Return, word for word, only the lines of the data below that lie between the line with "Georgetown were proud." and the line with "have been murdered?&quot;", those two lines included.

Source texts of formatted documents:
==================================================
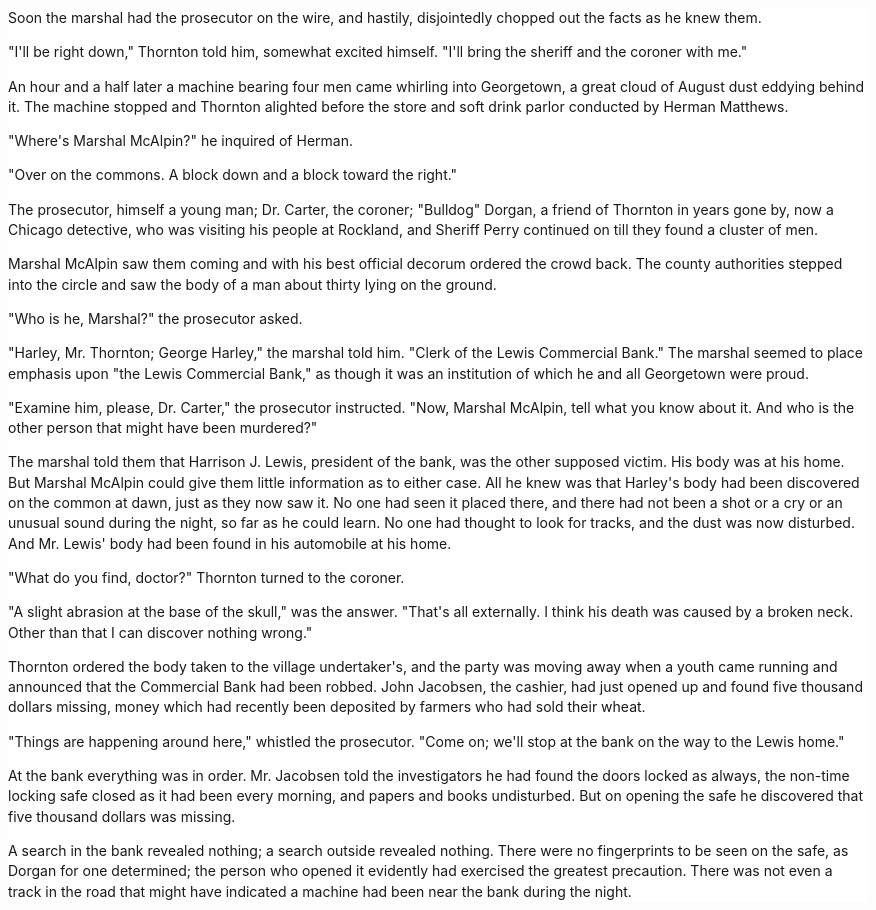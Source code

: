 Soon the marshal had the prosecutor on the wire, and hastily, disjointedly chopped out the facts as he knew them.

&quot;I&#39;ll be right down,&quot; Thornton told him, somewhat excited himself. &quot;I&#39;ll bring the sheriff and the coroner with me.&quot;

An hour and a half later a machine bearing four men came whirling into Georgetown, a great cloud of August dust eddying behind it. The machine stopped and Thornton alighted before the store and soft drink parlor conducted by Herman Matthews.

&quot;Where&#39;s Marshal McAlpin?&quot; he inquired of Herman.

&quot;Over on the commons. A block down and a block toward the right.&quot;

The prosecutor, himself a young man; Dr. Carter, the coroner; &quot;Bulldog&quot; Dorgan, a friend of Thornton in years gone by, now a Chicago detective, who was visiting his people at Rockland, and Sheriff Perry continued on till they found a cluster of men.

Marshal McAlpin saw them coming and with his best official decorum ordered the crowd back. The county authorities stepped into the circle and saw the body of a man about thirty lying on the ground.

&quot;Who is he, Marshal?&quot; the prosecutor asked.

&quot;Harley, Mr. Thornton; George Harley,&quot; the marshal told him. &quot;Clerk of the Lewis Commercial Bank.&quot; The marshal seemed to place emphasis upon &quot;the Lewis Commercial Bank,&quot; as though it was an institution of which he and all Georgetown were proud.

&quot;Examine him, please, Dr. Carter,&quot; the prosecutor instructed. &quot;Now, Marshal McAlpin, tell what you know about it. And who is the other person that might have been murdered?&quot;

The marshal told them that Harrison J. Lewis, president of the bank, was the other supposed victim. His body was at his home. But Marshal McAlpin could give them little information as to either case. All he knew was that Harley&#39;s body had been discovered on the common at dawn, just as they now saw it. No one had seen it placed there, and there had not been a shot or a cry or an unusual sound during the night, so far as he could learn. No one had thought to look for tracks, and the dust was now disturbed. And Mr. Lewis&#39; body had been found in his automobile at his home.

&quot;What do you find, doctor?&quot; Thornton turned to the coroner.

&quot;A slight abrasion at the base of the skull,&quot; was the answer. &quot;That&#39;s all externally. I think his death was caused by a broken neck. Other than that I can discover nothing wrong.&quot;

Thornton ordered the body taken to the village undertaker&#39;s, and the party was moving away when a youth came running and announced that the Commercial Bank had been robbed. John Jacobsen, the cashier, had just opened up and found five thousand dollars missing, money which had recently been deposited by farmers who had sold their wheat.

&quot;Things are happening around here,&quot; whistled the prosecutor. &quot;Come on; we&#39;ll stop at the bank on the way to the Lewis home.&quot;

At the bank everything was in order. Mr. Jacobsen told the investigators he had found the doors locked as always, the non-time locking safe closed as it had been every morning, and papers and books undisturbed. But on opening the safe he discovered that five thousand dollars was missing.

A search in the bank revealed nothing; a search outside revealed nothing. There were no fingerprints to be seen on the safe, as Dorgan for one determined; the person who opened it evidently had exercised the greatest precaution. There was not even a track in the road that might have indicated a machine had been near the bank during the night.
==================================================
ANSWER BOX:
&quot;Harley, Mr. Thornton; George Harley,&quot; the marshal told him. &quot;Clerk of the Lewis Commercial Bank.&quot; The marshal seemed to place emphasis upon &quot;the Lewis Commercial Bank,&quot; as though it was an institution of which he and all Georgetown were proud.

&quot;Examine him, please, Dr. Carter,&quot; the prosecutor instructed. &quot;Now, Marshal McAlpin, tell what you know about it. And who is the other person that might have been murdered?&quot;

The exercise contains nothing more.